╔══
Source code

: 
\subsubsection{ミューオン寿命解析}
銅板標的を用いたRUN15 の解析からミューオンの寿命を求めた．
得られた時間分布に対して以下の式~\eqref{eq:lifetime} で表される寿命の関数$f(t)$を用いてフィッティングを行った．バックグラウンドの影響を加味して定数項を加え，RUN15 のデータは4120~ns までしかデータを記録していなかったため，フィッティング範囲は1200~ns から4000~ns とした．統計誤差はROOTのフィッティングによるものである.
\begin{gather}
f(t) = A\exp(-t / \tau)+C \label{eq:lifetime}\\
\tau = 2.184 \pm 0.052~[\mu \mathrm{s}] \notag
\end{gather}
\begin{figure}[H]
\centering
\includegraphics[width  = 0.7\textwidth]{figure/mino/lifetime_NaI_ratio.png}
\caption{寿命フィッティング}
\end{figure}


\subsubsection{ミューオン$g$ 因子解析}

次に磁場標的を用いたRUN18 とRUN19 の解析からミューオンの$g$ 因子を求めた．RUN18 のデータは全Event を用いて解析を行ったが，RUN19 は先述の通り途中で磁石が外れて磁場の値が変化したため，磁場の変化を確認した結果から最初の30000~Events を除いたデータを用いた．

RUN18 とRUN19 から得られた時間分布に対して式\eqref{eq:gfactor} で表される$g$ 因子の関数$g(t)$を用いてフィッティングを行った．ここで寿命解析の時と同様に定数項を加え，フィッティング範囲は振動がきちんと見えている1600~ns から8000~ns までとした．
╚══
**Work instructions**
Return each line of the material above in which the string "eqref" appears.

**Answer box**
得られた時間分布に対して以下の式~\eqref{eq:lifetime} で表される寿命の関数$f(t)$を用いてフィッティングを行った．バックグラウンドの影響を加味して定数項を加え，RUN15 のデータは4120~ns までしかデータを記録していなかったため，フィッティング範囲は1200~ns から4000~ns とした．統計誤差はROOTのフィッティングによるものである.
RUN18 とRUN19 から得られた時間分布に対して式\eqref{eq:gfactor} で表される$g$ 因子の関数$g(t)$を用いてフィッティングを行った．ここで寿命解析の時と同様に定数項を加え，フィッティング範囲は振動がきちんと見えている1600~ns から8000~ns までとした．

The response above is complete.